> Your assignment:
Below are the records; repeat exactly their lines between the line holding "to use service" and the line holding "- **Description**: Instantiates", inclusive, skipping the pictures.

Dataset items
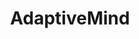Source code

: ---
layout: page
title: AdaptiveMind
description: Interactive Platform for Learning Maths which adapts automatically to the user
img: assets/img/AdaptiveMind.png
importance: 3
category: fun
redirect: https://drive.google.com/file/d/1X0dWa4hnMuGiF16bNbAqmb_ScdR3DOve/view?usp=drive_link
---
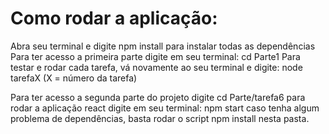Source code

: # Como rodar a aplicação:
Abra seu terminal e digite npm install para instalar todas as dependências
Para ter acesso a primeira parte digite em seu terminal: cd Parte1
Para testar e rodar cada tarefa, vá novamente ao seu terminal e digite: node tarefaX (X = número da tarefa)

Para ter acesso a segunda parte do projeto digite cd Parte/tarefa6
para rodar a aplicação react digite em seu terminal: npm start
caso tenha algum problema de dependências, basta rodar o script npm install nesta pasta.

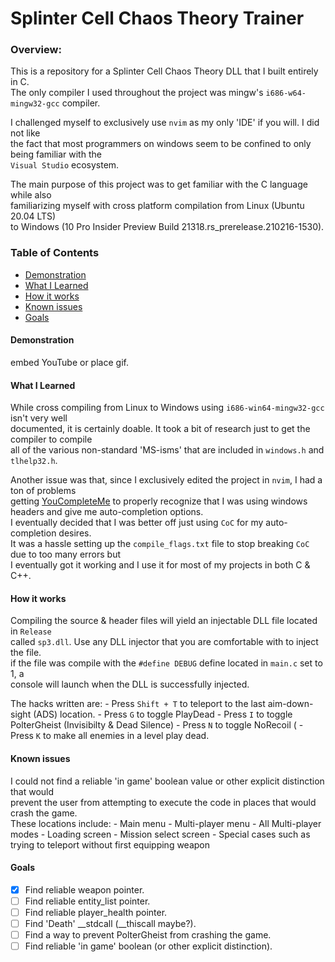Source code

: # Splinter Cell Chaos Theory Trainer
  
### Overview:
This is a repository for a Splinter Cell Chaos Theory DLL that I built entirely in C.  
The only compiler I used throughout the project was mingw's <code>i686-w64-mingw32-gcc</code> compiler.  

I challenged myself to exclusively use <code>nvim</code> as my only 'IDE' if you will. I did not like  
the fact that most programmers on windows seem to be confined to only being familiar with the  
<code>Visual Studio</code> ecosystem.

The main purpose of this project was to get familiar with the C language while also  
familiarizing myself with cross platform compilation from Linux (Ubuntu 20.04 LTS)  
to Windows (10 Pro Insider Preview Build 21318.rs_prerelease.210216-1530).

### Table of Contents
  - [Demonstration](#demonstration)
  - [What I Learned](#what-i-learned)
  - [How it works](#how-it-works)
  - [Known issues](#known-issues)
  - [Goals](#Goals)
  
  
  
#### Demonstration
embed YouTube or place gif.

#### What I Learned
While cross compiling from Linux to Windows using <code>i686-win64-mingw32-gcc</code> isn't very well  
documented, it is certainly doable. It took a bit of research just to get the compiler to compile  
all of the various non-standard 'MS-isms' that are included in <code>windows.h</code> and <code>tlhelp32.h</code>.

Another issue was that, since I exclusively edited the project in <code>nvim</code>, I had a ton of problems  
getting [YouCompleteMe](https://github.com/ycm-core/YouCompleteMe) to properly recognize that I was using windows headers and give me auto-completion options.  
I eventually decided that I was better off just using <code>CoC</code> for my auto-completion desires.  
It was a hassle setting up the <code>compile_flags.txt</code> file to stop breaking <code>CoC</code> due to too many errors but  
I eventually got it working and I use it for most of my projects in both C & C++.

#### How it works
Compiling the source & header files will yield an injectable DLL file located in <code>Release</code>  
called <code>sp3.dll</code>. Use any DLL injector that you are comfortable with to inject the file.  
if the file was compile with the <code>#define DEBUG</code> define located in <code>main.c</code> set to 1, a  
console will launch when the DLL is successfully injected.

The hacks written are:
	- Press <code>Shift + T</code> to teleport to the last aim-down-sight (ADS) location.
	- Press <code>G</code> to toggle PlayDead
	- Press <code>I</code> to toggle PolterGheist \(Invisibilty & Dead Silence\)
	- Press <code>N</code> to toggle NoRecoil (
	- Press <code>K</code> to make all enemies in a level play dead.

#### Known issues
I could not find a reliable 'in game' boolean value or other explicit distinction that would  
prevent the user from attempting to execute the code in places that would crash the game.  
These locations include:
	- Main menu
	- Multi-player menu
	- All Multi-player modes
	- Loading screen
	- Mission select screen
	- Special cases such as trying to teleport without first equipping weapon

#### Goals
 - [x] Find reliable weapon pointer.
 - [ ] Find reliable entity_list pointer.
 - [ ] Find reliable player_health pointer.
 - [ ] Find 'Death' __stdcall (__thiscall maybe?).
 - [ ] Find a way to prevent PolterGheist from crashing the game.
 - [ ] Find reliable 'in game' boolean (or other explicit distinction).
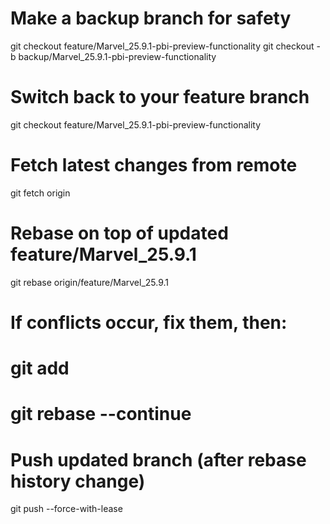 # Make a backup branch for safety
git checkout feature/Marvel_25.9.1-pbi-preview-functionality
git checkout -b backup/Marvel_25.9.1-pbi-preview-functionality

# Switch back to your feature branch
git checkout feature/Marvel_25.9.1-pbi-preview-functionality

# Fetch latest changes from remote
git fetch origin

# Rebase on top of updated feature/Marvel_25.9.1
git rebase origin/feature/Marvel_25.9.1

# If conflicts occur, fix them, then:
# git add <file>
# git rebase --continue

# Push updated branch (after rebase history change)
git push --force-with-lease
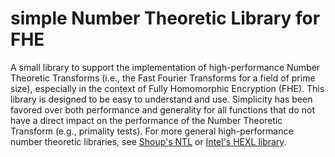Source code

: # simple Number Theoretic Library for FHE

A small library to support the implementation of high-performance Number Theoretic Transforms (i.e., the Fast Fourier Transforms for a field of prime size), especially in the context of Fully Homomorphic Encryption (FHE). This library is designed to be easy to understand and use. Simplicity has been favored over both performance and generality for all functions that do not have a direct impact on the performance of the Number Theoretic Transform (e.g., primality tests). For more general high-performance number theoretic libraries, see [Shoup's NTL](https://github.com/libntl/ntl) or [Intel's HEXL library](https://github.com/intel/hexl).
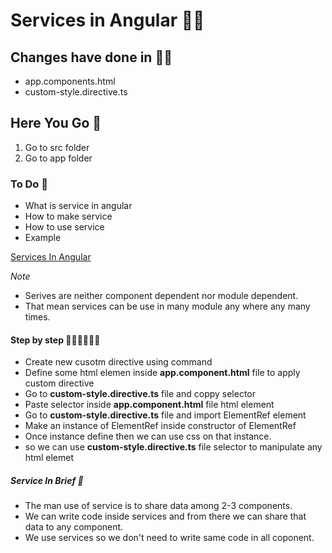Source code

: #  Services in Angular 👋🏻
## Changes have done  in ✍🏿
* app.components.html
* custom-style.directive.ts

## Here You Go 🏃
  1. Go to src folder 
  2. Go to app folder
  
### To Do 📝
* What is service in angular
* How to make service
* How to use service
* Example       

[ Services In Angular ](https://angular.io/guide/architecture-services)

_Note_ 
* Serives are neither component dependent nor module dependent.
* That mean services can be use in many module any where any many times.

#### Step by step 🚶🏻‍♂️🚶🏻‍♂️
* Create new cusotm directive using command
* Define some html elemen inside **app.component.html** file to apply custom directive
* Go to **custom-style.directive.ts** file and coppy selector 
* Paste selector inside **app.component.html** file html element
* Go to **custom-style.directive.ts** file and import ElementRef element
* Make an instance of ElementRef inside constructor of ElementRef
* Once instance define then we can use css on that instance.
* so we can use **custom-style.directive.ts** file selector to manipulate any html elemet

##### Service In Brief 💼
* The man use of service is to share data among 2-3 components.
* We can write code inside services and from there we can share that data to any component.
* We use services so we don't need to write same code in all coponent.
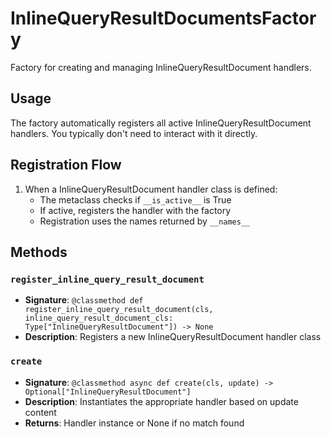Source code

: # InlineQueryResultDocumentsFactory

Factory for creating and managing InlineQueryResultDocument handlers.

## Usage

The factory automatically registers all active InlineQueryResultDocument handlers. 
You typically don't need to interact with it directly.

## Registration Flow

1. When a InlineQueryResultDocument handler class is defined:
   - The metaclass checks if `__is_active__` is True
   - If active, registers the handler with the factory
   - Registration uses the names returned by `__names__`

## Methods

### `register_inline_query_result_document`
- **Signature**: `@classmethod def register_inline_query_result_document(cls, inline_query_result_document_cls: Type["InlineQueryResultDocument"]) -> None`
- **Description**: Registers a new InlineQueryResultDocument handler class

### `create`
- **Signature**: `@classmethod async def create(cls, update) -> Optional["InlineQueryResultDocument"]`
- **Description**: Instantiates the appropriate handler based on update content
- **Returns**: Handler instance or None if no match found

> Task output:
* How to use service
* Example       

[ Services In Angular ](https://angular.io/guide/architecture-services)

_Note_ 
* Serives are neither component dependent nor module dependent.
* That mean services can be use in many module any where any many times.

#### Step by step 🚶🏻‍♂️🚶🏻‍♂️
* Create new cusotm directive using command
* Define some html elemen inside **app.component.html** file to apply custom directive
* Go to **custom-style.directive.ts** file and coppy selector 
* Paste selector inside **app.component.html** file html element
* Go to **custom-style.directive.ts** file and import ElementRef element
* Make an instance of ElementRef inside constructor of ElementRef
* Once instance define then we can use css on that instance.
* so we can use **custom-style.directive.ts** file selector to manipulate any html elemet

##### Service In Brief 💼
* The man use of service is to share data among 2-3 components.
* We can write code inside services and from there we can share that data to any component.
* We use services so we don't need to write same code in all coponent.
Source code

: # InlineQueryResultDocumentsFactory

Factory for creating and managing InlineQueryResultDocument handlers.

## Usage

The factory automatically registers all active InlineQueryResultDocument handlers. 
You typically don't need to interact with it directly.

## Registration Flow

1. When a InlineQueryResultDocument handler class is defined:
   - The metaclass checks if `__is_active__` is True
   - If active, registers the handler with the factory
   - Registration uses the names returned by `__names__`

## Methods

### `register_inline_query_result_document`
- **Signature**: `@classmethod def register_inline_query_result_document(cls, inline_query_result_document_cls: Type["InlineQueryResultDocument"]) -> None`
- **Description**: Registers a new InlineQueryResultDocument handler class

### `create`
- **Signature**: `@classmethod async def create(cls, update) -> Optional["InlineQueryResultDocument"]`
- **Description**: Instantiates the appropriate handler based on update content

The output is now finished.